@phusis - my experiments have been very simple. No special filtering or DSP. Mainly with desktop or small monitors. I just unplug the speaker without the amp from the speaker with the amp. This is a speaker-level connection. Then I plug the speaker without amp to my main amp. Often, it sounds better. I make no claim that this happens with more costly speakers. But it makes me think that ’affordable’ active speakers will often sound better with a better amp. The amp really matters. Of course this is the case with passive speakers too. And I think that the quality of the amp is more important than if it is placed in a speaker cabinet or outside it.
My experiments can be ’shot down’ since in a sense they are grossly unfair. The amps I’ve used for comparing are much more costly than the speakers. You cant get the sound from the Atma-sphere MA-1 or the Krell FPB600 from inside a compact active speaker. Not that I know of. So my only point, in describing the experiments, is to draw attention to the quality of the amp in the active speakers - I think this is often overlooked.
An argument for active speakers is that the amp and speakers can be more closely matched and tuned to each other.
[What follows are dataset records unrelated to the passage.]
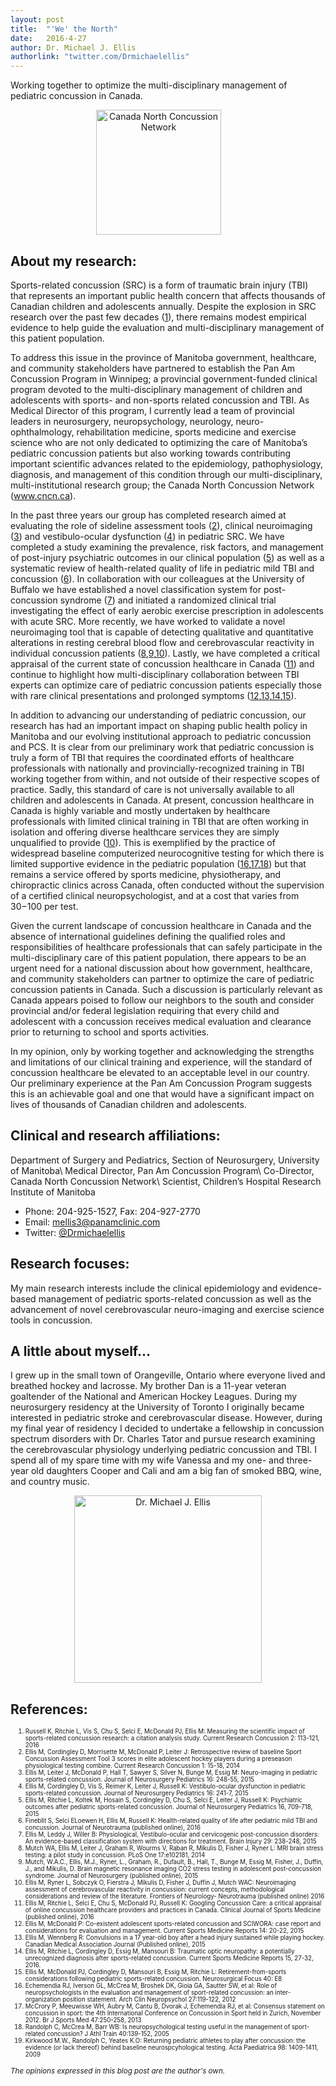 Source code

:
 ```yaml
---
layout: post
title:  "'We' the North"
date:   2016-4-27
author: Dr. Michael J. Ellis
authorlink: "twitter.com/Drmichaelellis"
---
```


<p class="intro">Working together to optimize the multi-disciplinary management of pediatric concussion in Canada.</p>

<figure>
	<center>
  <img src="{{ '/assets/img/2016-4-27-Ellis/CNCNlogo.png' | prepend: site.baseurl }}" style="display: inline-block; height:200px; margin-right:30px; auto;" alt="Canada North Concussion Network"></center>
</figure>

About my research:
----
Sports-related concussion (SRC) is a form of traumatic brain injury (TBI) that represents an important public health concern that affects thousands of Canadian children and adolescents annually. Despite the explosion in SRC research over the past few decades ([1](#ref1)), there remains modest empirical evidence to help guide the evaluation and multi-disciplinary management of this patient population.

To address this issue in the province of Manitoba government, healthcare, and community stakeholders have partnered to establish the Pan Am Concussion Program in Winnipeg; a provincial government-funded clinical program devoted to the multi-disciplinary management of children and adolescents with sports- and non-sports related concussion and TBI. As Medical Director of this program, I currently lead a team of provincial leaders in neurosurgery, neuropsychology, neurology, neuro-ophthalmology, rehabilitation medicine, sports medicine and exercise science who are not only dedicated to optimizing the care of Manitoba’s pediatric concussion patients but also working towards contributing important scientific advances related to the epidemiology, pathophysiology, diagnosis, and management of this condition through our multi-disciplinary, multi-institutional research group; the Canada North Concussion Network (www.cncn.ca).

In the past three years our group has completed research aimed at evaluating the role of sideline assessment tools ([2](#ref2)), clinical neuroimaging ([3](#ref3)) and vestibulo-ocular dysfunction ([4](#ref4)) in pediatric SRC. We have completed a study examining the prevalence, risk factors, and management of post-injury psychiatric outcomes in our clinical population ([5](#ref5)) as well as a systematic review of health-related quality of life in pediatric mild TBI and concussion ([6](#ref6)). In collaboration with our colleagues at the University of Buffalo we have established a novel classification system for post-concussion syndrome ([7](#ref7)) and initiated a randomized clinical trial investigating the effect of early aerobic exercise prescription in adolescents with acute SRC. More recently, we have worked to validate a novel neuroimaging tool that is capable of detecting qualitative and quantitative alterations in resting cerebral blood flow and cerebrovascular reactivity in individual concussion patients ([8](#ref8),[9](#ref9),[10](#ref10)). Lastly, we have completed a critical appraisal of the current state of concussion healthcare in Canada ([11](#ref11)) and continue to highlight how multi-disciplinary collaboration between TBI experts can optimize care of pediatric concussion patients especially those with rare clinical presentations and prolonged symptoms ([12](#ref12),[13](#ref13),[14](#ref14),[15](#ref15)).

In addition to advancing our understanding of pediatric concussion, our research has had an important impact on shaping public health policy in Manitoba and our evolving institutional approach to pediatric concussion and PCS. It is clear from our preliminary work that pediatric concussion is truly a form of TBI that requires the coordinated efforts of healthcare professionals with nationally and provincially-recognized training in TBI working together from within, and not outside of their respective scopes of practice. Sadly, this standard of care is not universally available to all children and adolescents in Canada. At present, concussion healthcare in Canada is highly variable and mostly undertaken by healthcare professionals with limited clinical training in TBI that are often working in isolation and offering diverse healthcare services they are simply unqualified to provide ([10](#ref10)). This is exemplified by the practice of widespread baseline computerized neurocognitive testing for which there is limited supportive evidence in the pediatric population ([16](#ref16),[17](#ref17),[18](#ref18)) but that remains a service offered by sports medicine, physiotherapy, and chiropractic clinics across Canada, often conducted without the supervision of a certified clinical neuropsychologist, and at a cost that varies from $30-$100 per test.

Given the current landscape of concussion healthcare in Canada and the absence of international guidelines defining the qualified roles and responsibilities of healthcare professionals that can safely participate in the multi-disciplinary care of this patient population, there appears to be an urgent need for a national discussion about how government, healthcare, and community stakeholders can partner to optimize the care of pediatric concussion patients in Canada. Such a discussion is particularly relevant as Canada appears poised to follow our neighbors to the south and consider provincial and/or federal legislation requiring that every child and adolescent with a concussion receives medical evaluation and clearance prior to returning to school and sports activities.

In my opinion, only by working together and acknowledging the strengths and limitations of our clinical training and experience, will the standard of concussion healthcare be elevated to an acceptable level in our country. Our preliminary experience at the Pan Am Concussion Program suggests this is an achievable goal and one that would have a significant impact on lives of thousands of Canadian children and adolescents.

Clinical and research affiliations:
----
Department of Surgery and Pediatrics, Section of Neurosurgery, University of Manitoba\\
Medical Director, Pan Am Concussion Program\\
Co-Director, Canada North Concussion Network\\
Scientist, Children’s Hospital Research Institute of Manitoba

* Phone: 204-925-1527, Fax: 204-927-2770
* Email: [mellis3@panamclinic.com](mailto:mellis3@panamclinic.com)
* Twitter: [@Drmichaelellis](http://www.twitter.com/Drmichaelellis)

Research focuses:
----
My main research interests include the clinical epidemiology and evidence-based management of pediatric sports-related concussion as well as the advancement of novel cerebrovascular neuro-imaging and exercise science tools in concussion.

A little about myself…
----
I grew up in the small town of Orangeville, Ontario where everyone lived and breathed hockey and lacrosse. My brother Dan is a 11-year veteran goaltender of the National and American Hockey Leagues. During my neurosurgery residency at the University of Toronto I originally became interested in pediatric stroke and cerebrovascular disease. However, during my final year of residency I decided to undertake a fellowship in concussion spectrum disorders with Dr. Charles Tator and pursue research examining the cerebrovascular physiology underlying pediatric concussion and TBI. I spend all of my spare time with my wife Vanessa and my one- and three-year old daughters Cooper and Cali and am a big fan of smoked BBQ, wine, and country music.

<figure>
<center>
	<img src="{{ '/assets/img/2016-4-27-Ellis/MEllis_headshot.jpeg' | prepend: site.baseurl }}" height="300" alt="Dr. Michael J. Ellis"></a></center>
</figure>

References:
----

<ol>
<small>
<small>
  <li><a name="ref1"></a>Russell K, Ritchie L, Vis S, Chu S, Selci E, McDonald PJ, Ellis M: Measuring the scientific impact of sports-related concussion research: a citation analysis study. Current Research Concussion 2: 113-121, 2016</li>
  <li><a name="ref2"></a>Ellis M, Cordingley D, Morrisette M, McDonald P, Leiter J: Retrospective review of baseline Sport Concussion Assessment Tool 3 scores in elite adolescent hockey players during a preseason physiological testing combine. Current Research Concussion 1: 15-18, 2014</li>
  <li><a name="ref3"></a>Ellis M, Leiter J, McDonald P, Hall T, Sawyer S, Silver N, Bunge M, Essig M: Neuro-imaging in pediatric sports-related concussion. Journal of Neurosurgery Pediatrics 16: 248-55, 2015</li>
  <li><a name="ref4"></a>Ellis M, Cordingley D, Vis S, Reimer K, Leiter J, Russell K: Vestibulo-ocular dysfunction in pediatric sports-related concussion. Journal of Neurosurgery Pediatrics 16: 241-7, 2015</li>
  <li><a name="ref5"></a>Ellis M, Ritchie L, Koltek M, Hosain S, Cordingley D, Chu S, Selci E, Leiter J, Russell K: Psychiatric outcomes after pediatric sports-related concussion. Journal of Neurosurgery Pediatrics 16, 709-718, 2015</li>
  <li><a name="ref6"></a>Fineblit S, Selci ELoewen H, Ellis M, Russell K: Health-related quality of life after pediatric mild TBI and concussion. Journal of Neurotrauma (published online), 2016</li>
  <li><a name="ref7"></a>Ellis M, Leddy J, Willer B: Physiological, Vestibulo-ocular and cervicogenic post-concussion disorders: An evidence-based classification system with directions for treatment. Brain Injury 29: 238-248, 2015</li>
  <li><a name="ref8"></a>Mutch WA, Ellis M, Leiter J, Graham R, Wourms V, Raban R, Mikulis D, Fisher J, Ryner L: MRI brain stress testing: a pilot study in concussion. PLoS One 17:e102181, 2014</li>
  <li><a name="ref9"></a>Mutch, W.A.C., Ellis, M.J., Ryner, L., Graham, R., Dufault, B., Hall, T., Bunge M, Essig M, Fisher, J., Duffin, J., and Mikulis, D. Brain magnetic resonance imaging CO2 stress testing in adolescent post-concussion syndrome. Journal of Neurosurgery (published online), 2015</li>
	<li><a name="ref10"></a>Ellis M, Ryner L, Sobczyk O, Fierstra J, Mikulis D, Fisher J, Duffin J, Mutch WAC: Neuroimaging assessment of cerebrovascular reactivity in concussion: current concepts, methodological considerations and review of the literature. Frontiers of Neurology- Neurotrauma (published online) 2016</li>
  <li><a name="ref11"></a>Ellis M, Ritchie L, Selci E, Chu S, McDonald PJ, Russell K: Googling Concussion Care: a critical appraisal of online concussion healthcare providers and practices in Canada. Clinical Journal of Sports Medicine (published online), 2016</li>
  <li><a name="ref12"></a>Ellis M, McDonald P: Co-existent adolescent sports-related concussion and SCIWORA: case report and considerations for evaluation and management. Current Sports Medicine Reports 14: 20-22, 2015</li>
  <li><a name="ref13"></a>Ellis M, Wennberg R: Convulsions in a 17 year-old boy after a head injury sustained while playing hockey. Canadian Medical Association Journal (Published online), 2015</li>
  <li><a name="ref14"></a>Ellis M, Ritchie L, Cordingley D, Essig M, Mansouri B: Traumatic optic neuropathy: a potentially unrecognized diagnosis after sports-related concussion. Current Sports Medicine Reports 15, 27-32, 2016.</li>
  <li><a name="ref15"></a>Ellis M, McDonald PJ, Cordingley D, Mansouri B, Essig M, Ritchie L: Retirement-from-sports considerations following pediatric sports-related concussion. Neurosurgical Focus 40: E8</li>
  <li><a name="ref16"></a>Echemendia RJ, Iverson GL, McCrea M, Broshek DK, Gioia GA, Sautter SW, et al: Role of neuropsychologists in the evaluation and management of sport-related concussion: an inter-organization position statement. Arch Clin Neuropsychol 27:119-122, 2012</li>
  <li><a name="ref17"></a>McCrory P, Meeuwisse WH, Aubry M, Cantu B, Dvorak J, Echemendia RJ, et al: Consensus statement on concussion in sport: the 4th International Conference on Concussion in Sport held in Zurich, November 2012. Br J Sports Med 47:250-258, 2013</li>
  <li><a name="ref18"></a>Randolph C, McCrea M, Barr WB: Is neuropsychological testing useful in the management of sport-related concussion? J Athl Train 40:139-152, 2005</li>
  <li><a name="ref19"></a>Kirkwood M.W., Randolph C, Yeates K.O: Returning pediatric athletes to play after concussion: the evidence (or lack thereof) behind baseline neurospcyhological testing. Acta Paediatrica 98: 1409-1411, 2009</li>
</small>
</small>
</ol>


<small>_The opinions expressed in this blog post are the author's own._</small>
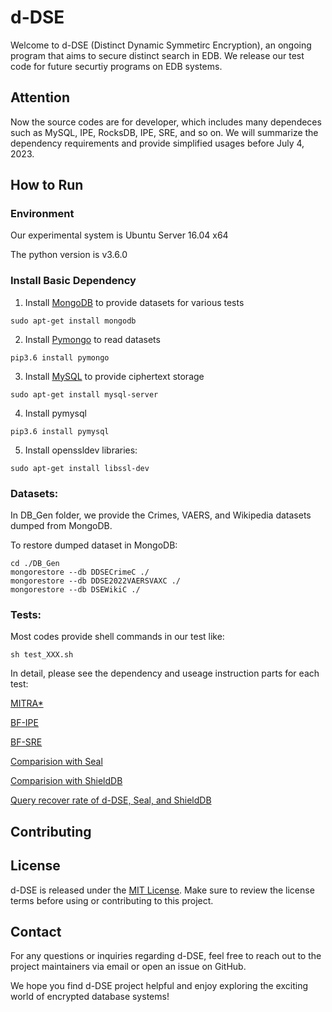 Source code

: # d-DSE

Welcome to d-DSE (Distinct Dynamic Symmetirc Encryption), an ongoing program that aims to secure distinct search in EDB. 
We release our test code for future securtiy programs on EDB systems.


## Attention

Now the source codes are for developer, which includes many dependeces such as MySQL, IPE, RocksDB, IPE, SRE, and so on. We will summarize the dependency requirements and provide simplified usages before July 4, 2023.


## How to Run
### Environment

Our experimental system is Ubuntu Server 16.04 x64

The python version is v3.6.0

### Install Basic Dependency

1. Install <u>MongoDB</u> to provide datasets for various tests 

```sudo apt-get install mongodb```

2. Install <u>Pymongo</u> to read datasets

```pip3.6 install pymongo```

3. Install <u>MySQL</u> to provide ciphertext storage

```sudo apt-get install mysql-server```

4. Install pymysql

```pip3.6 install pymysql```

5. Install openssldev libraries:

```sudo apt-get install libssl-dev```

### Datasets:

In DB_Gen folder, we provide the Crimes, VAERS, and Wikipedia datasets dumped from MongoDB.

To restore dumped dataset in MongoDB:

```
cd ./DB_Gen
mongorestore --db DDSECrimeC ./
mongorestore --db DDSE2022VAERSVAXC ./
mongorestore --db DSEWikiC ./
```


### Tests:

Most codes provide shell commands in our test like:

```sh test_XXX.sh```

In detail, please see the dependency and useage instruction parts for each test:

[MITRA*](Scheme_MITRAPP/README.md)


[BF-IPE](Scheme_BF-IPE-P/README.md)


[BF-SRE](Scheme_BF-SRE/README.md)


[Comparision with Seal](Simulate_Seal_in_python/README.md)


[Comparision with ShieldDB](Compare_ShieldDB/README.md)


[Query recover rate of d-DSE, Seal, and ShieldDB](BVA-BVMA-DDSE_ShielDB_Seal/README.md)


## Contributing


## License

d-DSE is released under the [MIT License](./LICENSE). Make sure to review the license terms before using or contributing to this project.

## Contact

For any questions or inquiries regarding d-DSE, feel free to reach out to the project maintainers via email or open an issue on GitHub.

We hope you find d-DSE project helpful and enjoy exploring the exciting world of encrypted database systems!
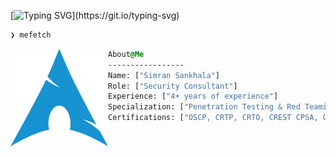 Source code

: [![Typing SVG](https://readme-typing-svg.demolab.com?font=Fira+Code&pause=1000&random=false&width=435&lines=Hi+i+am+Simran%2C+a+Security+Engineer;having+4+years+of+experience.)](https://git.io/typing-svg)

```css
❯ mefetch
```

<div style="display:block;text-align:left"><img align="left" src="https://raw.githubusercontent.com/simran-sankhala/simran-sankhala/main/arch.png" border="0" style="width:156px;">
  
  ```css
  About@Me
  -----------------
  Name: ["Simran Sankhala"]
  Role: ["Security Consultant"]
  Experience: ["4+ years of experience"]
  Specialization: ["Penetration Testing & Red Teaming"]
  Certifications: ["OSCP, CRTP, CRTO, CREST CPSA, CREST CRT, AWS Certified Cloud Practitioner, CTIA"]
```



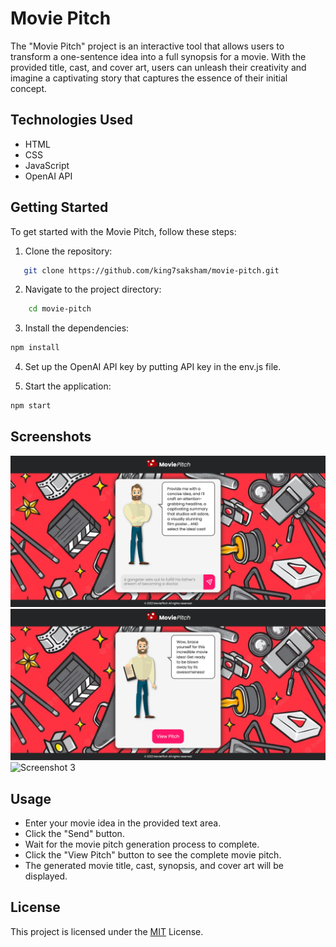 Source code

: # Movie Pitch
The "Movie Pitch" project is an interactive tool that allows users to transform a one-sentence idea into a full synopsis for a movie. With the provided title, cast, and cover art, users can unleash their creativity and imagine a captivating story that captures the essence of their initial concept.

## Technologies Used
- HTML
- CSS
- JavaScript
- OpenAI API

## Getting Started
To get started with the Movie Pitch, follow these steps:
1. Clone the repository:

```bash
   git clone https://github.com/king7saksham/movie-pitch.git
```

2. Navigate to the project directory:

```bash
    cd movie-pitch
```

3. Install the dependencies:

```bash
npm install
```

4. Set up the OpenAI API key by putting API key in the env.js file.

5. Start the application:

```bash
npm start
```

## Screenshots
![Screenshot 1](/images/screenshots/screenshot1.png)
![Screenshot 2](/images/screenshots/screenshot2.png)
![Screenshot 3](/images/screenshots/screenshot3.png)

## Usage
- Enter your movie idea in the provided text area.
- Click the "Send" button.
- Wait for the movie pitch generation process to complete.
- Click the "View Pitch" button to see the complete movie pitch.
- The generated movie title, cast, synopsis, and cover art will be displayed.

## License
This project is licensed under the [MIT](LICENSE) License. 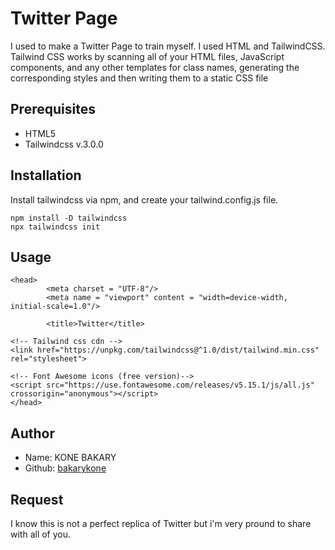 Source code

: # Twitter Page

I used to make a Twitter Page to train myself. I used HTML and TailwindCSS. 
Tailwind CSS works by scanning all of your HTML files, JavaScript components, and any other templates for class names, generating the corresponding styles and then writing them to a static CSS file 

## Prerequisites
* HTML5
* Tailwindcss v.3.0.0


## Installation

Install tailwindcss via npm, and create your tailwind.config.js file.

```
npm install -D tailwindcss
npx tailwindcss init
```

## Usage

```
<head>
        <meta charset = "UTF-8"/>
        <meta name = "viewport" content = "width=device-width, initial-scale=1.0"/>

        <title>Twitter</title>

<!-- Tailwind css cdn -->
<link href="https://unpkg.com/tailwindcss@^1.0/dist/tailwind.min.css" rel="stylesheet">
 
<!-- Font Awesome icons (free version)-->
<script src="https://use.fontawesome.com/releases/v5.15.1/js/all.js" crossorigin="anonymous"></script>
</head>
```
## Author  
* Name: KONE BAKARY
* Github: [bakarykone](https://github.com/bakarykone)


## Request
I know this is not a perfect replica of Twitter but i'm very pround to share with all of you.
Yet I have not been gripped by this, with the low cost active speakers I have tried. Instead, the big amps just made the speaker sound better. Interestingly, this main effect was the same even with two quite different amps (tube, solid state). My guess is that ’matching’ in affordable active speakers is only approximate, "good enough", so and so many watts drive them to required volume. The amp and the matching are hopefully much better with mid to top level active speakers - I have not tried.